# Saved entries
▼

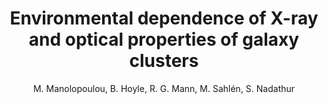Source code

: ---
number: "43"
title: "Environmental dependence of X-ray and optical properties of galaxy clusters"
arxiv_link: "https://arxiv.org/abs/2010.12671"
arxiv_id: "2010.12671"
author: "M. Manolopoulou, B. Hoyle, R. G. Mann, M. Sahl&eacute;n, S. Nadathur"
reviewed: True
journal: "MNRAS, in press (2020)"
doi: "10.1093/mnras/staa3341"
---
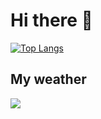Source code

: # Hi there 👋

[![Top Langs](https://github-readme-stats.vercel.app/api/top-langs/?username=mstrow&layout=compact&langs_count=8)](https://github.com/anuraghazra/github-readme-stats)

## My weather
<img
 src="https://w.bookcdn.com/weather/picture/32_18073_1_1_3498db_250_2980b9_ffffff_ffffff_1_2071c9_ffffff_0_6.png?scode=2&domid=w209&anc_id=1573" />
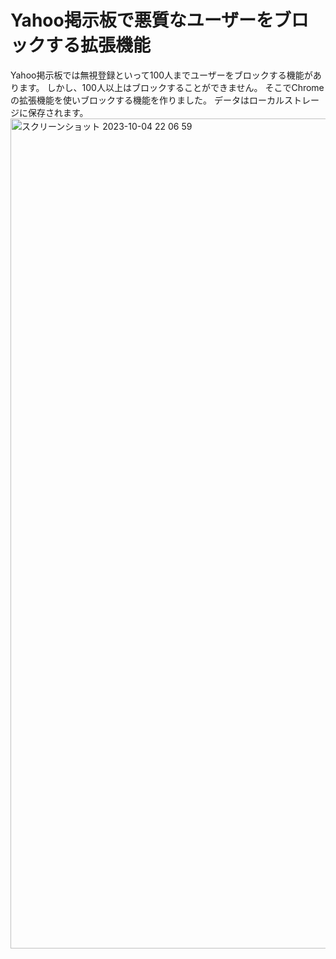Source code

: # Yahoo掲示板で悪質なユーザーをブロックする拡張機能
Yahoo掲示板では無視登録といって100人までユーザーをブロックする機能があります。
しかし、100人以上はブロックすることができません。
そこでChromeの拡張機能を使いブロックする機能を作りました。
データはローカルストレージに保存されます。
<img width="1328" alt="スクリーンショット 2023-10-04 22 06 59" src="https://github.com/kuroro-31/yahoo_bulletin_board_user_block/assets/34049491/a83b5306-cf04-4446-b6ad-654c076e14d3">
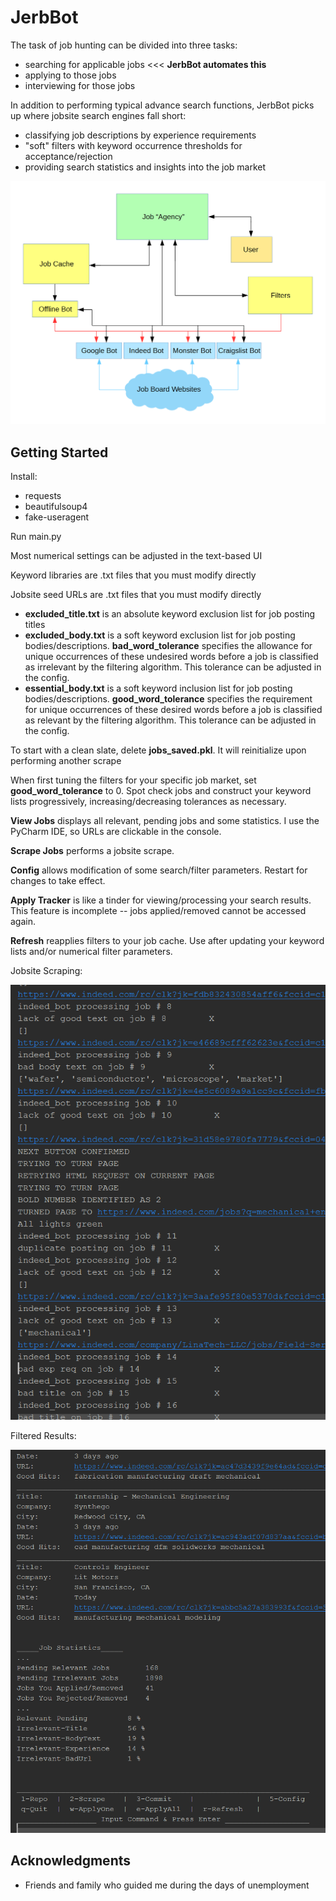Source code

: # JerbBot

The task of job hunting can be divided into three tasks:

* searching for applicable jobs <<< __JerbBot automates this__
* applying to those jobs
* interviewing for those jobs

In addition to performing typical advance search functions, JerbBot
picks up where jobsite search engines fall short:

* classifying job descriptions by experience requirements
* "soft" filters with keyword occurrence thresholds for
acceptance/rejection
* providing search statistics and insights into the job market

![JerbBot Block Diagram](https://github.com/nvchung599/JerbBot/blob/master/JerbBot%20Block%20Diagram.png)

## Getting Started

Install:
* requests
* beautifulsoup4
* fake-useragent

Run main.py

Most numerical settings can be adjusted in the text-based UI

Keyword libraries are .txt files that you must modify directly

Jobsite seed URLs are .txt files that you must modify directly

* __excluded_title.txt__ is an absolute keyword exclusion list for job
posting titles
* __excluded_body.txt__ is a soft keyword exclusion list for job posting
bodies/descriptions. __bad_word_tolerance__ specifies the allowance for
unique occurrences of these undesired words before a job is classified as
irrelevant by the filtering algorithm. This tolerance can be adjusted in
the config.
* __essential_body.txt__ is a soft keyword inclusion list for job posting
bodies/descriptions. __good_word_tolerance__ specifies the requirement for
unique occurrences of these desired words before a job is classified as
relevant by the filtering algorithm. This tolerance can be adjusted in
the config.

To start with a clean slate, delete __jobs_saved.pkl__. It will
reinitialize upon performing another scrape

When first tuning the filters for your specific job market, set
__good_word_tolerance__ to 0. Spot check jobs and construct your keyword
lists progressively, increasing/decreasing tolerances as necessary.

__View Jobs__ displays all relevant, pending jobs and some statistics.
I use the PyCharm IDE, so URLs are clickable in the console.

__Scrape Jobs__ performs a jobsite scrape.

__Config__ allows modification of some search/filter parameters. Restart
for changes to take effect.

__Apply Tracker__ is like a tinder for viewing/processing your search
results. This feature is incomplete -- jobs applied/removed cannot be
accessed again.

__Refresh__ reapplies filters to your job cache. Use after updating your
keyword lists and/or numerical filter parameters.

Jobsite Scraping:

![Scraping](https://github.com/nvchung599/JerbBot/blob/master/Scraping.png)

Filtered Results:

![Results](https://github.com/nvchung599/JerbBot/blob/master/Results.PNG)

## Acknowledgments

* Friends and family who guided me during the days of unemployment


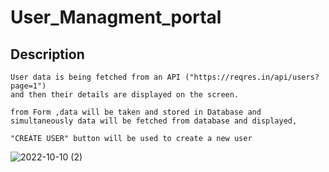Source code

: # User_Managment_portal
## Description
 
    User data is being fetched from an API ("https://reqres.in/api/users?page=1") 
    and then their details are displayed on the screen.
    
    from Form ,data will be taken and stored in Database and
    simultaneously data will be fetched from database and displayed,
    
    "CREATE USER" button will be used to create a new user 
     

![2022-10-10 (2)](https://user-images.githubusercontent.com/76935061/194829306-a1e9626c-feba-4fe7-8c3b-052e0b0ad28a.png)

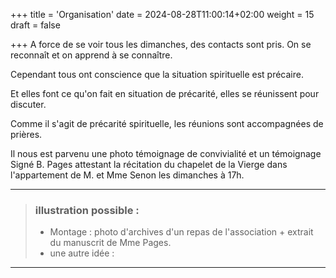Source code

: +++
title = 'Organisation'
date = 2024-08-28T11:00:14+02:00
weight = 15
draft = false

+++
A force de se voir tous les dimanches, des contacts sont pris. On se reconnaît et on apprend à se connaître.

Cependant tous ont conscience que la situation spirituelle est précaire.

Et elles font ce qu'on fait en situation de précarité, elles se réunissent pour discuter.

Comme il s'agit de précarité spirituelle, les réunions sont accompagnées de prières.

Il nous est parvenu une photo témoignage de convivialité et un témoignage Signé B. Pages attestant la récitation du chapelet de la Vierge dans l'appartement de M. et Mme Senon  les dimanches à 17h.

***
>  ### illustration possible :
> - Montage : photo d'archives d'un repas de l'association + extrait du manuscrit de Mme Pages. 
> - une autre idée : 
***
 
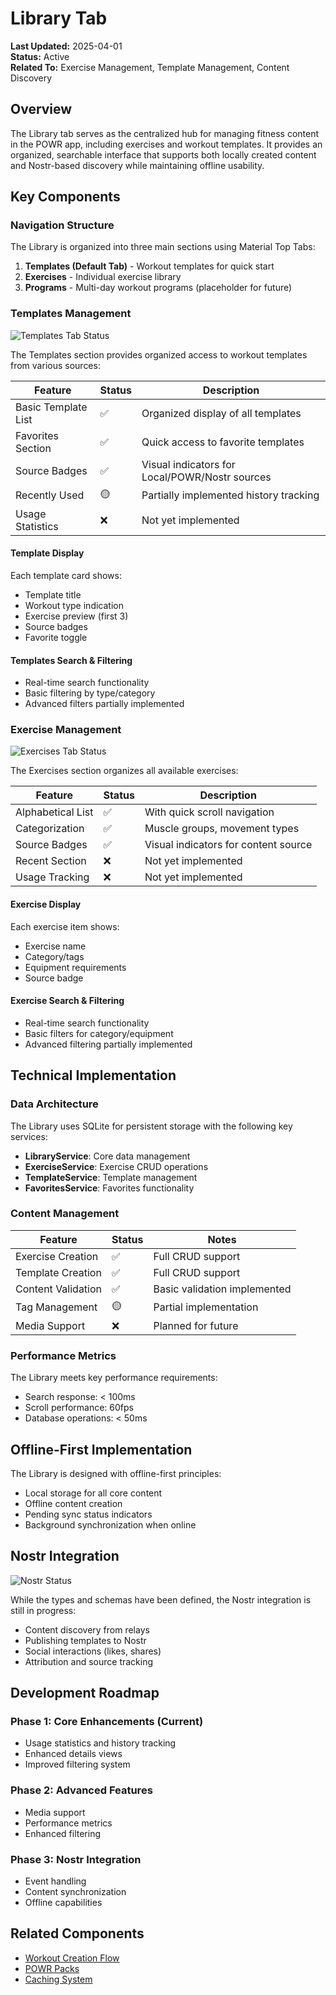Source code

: # Library Tab

**Last Updated:** 2025-04-01  
**Status:** Active  
**Related To:** Exercise Management, Template Management, Content Discovery

## Overview

The Library tab serves as the centralized hub for managing fitness content in the POWR app, including exercises and workout templates. It provides an organized, searchable interface that supports both locally created content and Nostr-based discovery while maintaining offline usability.

## Key Components

### Navigation Structure

The Library is organized into three main sections using Material Top Tabs:

1. **Templates (Default Tab)** - Workout templates for quick start
2. **Exercises** - Individual exercise library
3. **Programs** - Multi-day workout programs (placeholder for future)

### Templates Management

![Templates Tab Status](https://img.shields.io/badge/Status-MVP%20Complete-green)

The Templates section provides organized access to workout templates from various sources:

| Feature | Status | Description |
|---------|--------|-------------|
| Basic Template List | ✅ | Organized display of all templates |
| Favorites Section | ✅ | Quick access to favorite templates |
| Source Badges | ✅ | Visual indicators for Local/POWR/Nostr sources |
| Recently Used | 🟡 | Partially implemented history tracking |
| Usage Statistics | ❌ | Not yet implemented |

#### Template Display

Each template card shows:
- Template title
- Workout type indication
- Exercise preview (first 3)
- Source badges
- Favorite toggle

#### Templates Search & Filtering

- Real-time search functionality
- Basic filtering by type/category
- Advanced filters partially implemented

### Exercise Management

![Exercises Tab Status](https://img.shields.io/badge/Status-MVP%20Complete-green)

The Exercises section organizes all available exercises:

| Feature | Status | Description |
|---------|--------|-------------|
| Alphabetical List | ✅ | With quick scroll navigation |
| Categorization | ✅ | Muscle groups, movement types |
| Source Badges | ✅ | Visual indicators for content source |
| Recent Section | ❌ | Not yet implemented |
| Usage Tracking | ❌ | Not yet implemented |

#### Exercise Display

Each exercise item shows:
- Exercise name
- Category/tags
- Equipment requirements
- Source badge

#### Exercise Search & Filtering

- Real-time search functionality
- Basic filters for category/equipment
- Advanced filtering partially implemented

## Technical Implementation

### Data Architecture

The Library uses SQLite for persistent storage with the following key services:

- **LibraryService**: Core data management
- **ExerciseService**: Exercise CRUD operations
- **TemplateService**: Template management
- **FavoritesService**: Favorites functionality

### Content Management

| Feature | Status | Notes |
|---------|--------|-------|
| Exercise Creation | ✅ | Full CRUD support |
| Template Creation | ✅ | Full CRUD support |
| Content Validation | ✅ | Basic validation implemented |
| Tag Management | 🟡 | Partial implementation |
| Media Support | ❌ | Planned for future |

### Performance Metrics

The Library meets key performance requirements:
- Search response: < 100ms
- Scroll performance: 60fps
- Database operations: < 50ms

## Offline-First Implementation

The Library is designed with offline-first principles:

- Local storage for all core content
- Offline content creation
- Pending sync status indicators
- Background synchronization when online

## Nostr Integration

![Nostr Status](https://img.shields.io/badge/Status-In%20Planning-yellow)

While the types and schemas have been defined, the Nostr integration is still in progress:

- Content discovery from relays
- Publishing templates to Nostr
- Social interactions (likes, shares)
- Attribution and source tracking

## Development Roadmap

### Phase 1: Core Enhancements (Current)
- Usage statistics and history tracking
- Enhanced details views
- Improved filtering system

### Phase 2: Advanced Features
- Media support
- Performance metrics
- Enhanced filtering

### Phase 3: Nostr Integration
- Event handling
- Content synchronization
- Offline capabilities

## Related Components

- [Workout Creation Flow](../workout/workout_overview.md)
- [POWR Packs](../powr_packs/overview.md)
- [Caching System](../../technical/caching/cache_management.md)
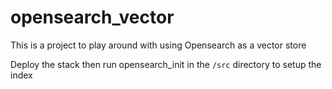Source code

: # opensearch_vector
This is a project to play around with using Opensearch as a vector store


Deploy the stack then run opensearch_init in the `/src` directory to setup the index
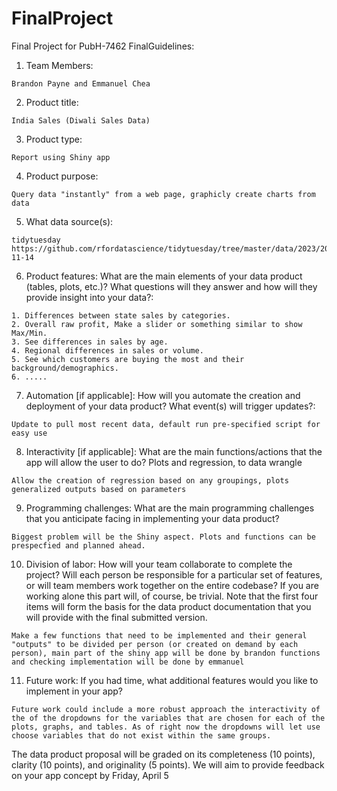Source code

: # FinalProject
Final Project for PubH-7462
FinalGuidelines:

  1) Team Members:
  
    Brandon Payne and Emmanuel Chea

  2) Product title: 

    India Sales (Diwali Sales Data)
  
  3) Product type:
  
    Report using Shiny app
  
  4) Product purpose:
  
    Query data "instantly" from a web page, graphicly create charts from data
  
  5) What data source(s): 
  
    tidytuesday https://github.com/rfordatascience/tidytuesday/tree/master/data/2023/2023-11-14
  
  6) Product features: What are the main elements of your data product (tables, plots, etc.)?
  What questions will they answer and how will they provide insight into your data?:
  
    1. Differences between state sales by categories.
    2. Overall raw profit, Make a slider or something similar to show Max/Min.
    3. See differences in sales by age.
    4. Regional differences in sales or volume.
    5. See which customers are buying the most and their background/demographics.
    6. .....
  
  7) Automation [if applicable]: How will you automate the creation and deployment of your
  data product? What event(s) will trigger updates?:
  
    Update to pull most recent data, default run pre-specified script for easy use
  
  8) Interactivity [if applicable]: What are the main functions/actions that the app will allow
  the user to do? Plots and regression, to data wrangle
  
    Allow the creation of regression based on any groupings, plots generalized outputs based on parameters
  
  9) Programming challenges: What are the main programming challenges that you anticipate
  facing in implementing your data product? 
    
    Biggest problem will be the Shiny aspect. Plots and functions can be prespecfied and planned ahead.
  
  10) Division of labor: How will your team collaborate to complete the project? Will each
  person be responsible for a particular set of features, or will team members work together
  on the entire codebase? If you are working alone this part will, of course, be trivial.
  Note that the first four items will form the basis for the data product documentation that you will
  provide with the final submitted version.
  
    Make a few functions that need to be implemented and their general "outputs" to be divided per person (or created on demand by each person), main part of the shiny app will be done by brandon functions and checking implementation will be done by emmanuel
    
  11) Future work: If you had time, what additional features would you like to implement in your app?

    Future work could include a more robust approach the interactivity of the of the dropdowns for the variables that are chosen for each of the plots, graphs, and tables. As of right now the dropdowns will let use choose variables that do not exist within the same groups.
  
  The data product proposal will be graded on its completeness (10 points), clarity (10 points), and
  originality (5 points). We will aim to provide feedback on your app concept by Friday, April 5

▲

# What you need to do
Return the total of lines in these records that hold "directly", without any other words.

# Solution to the problem
2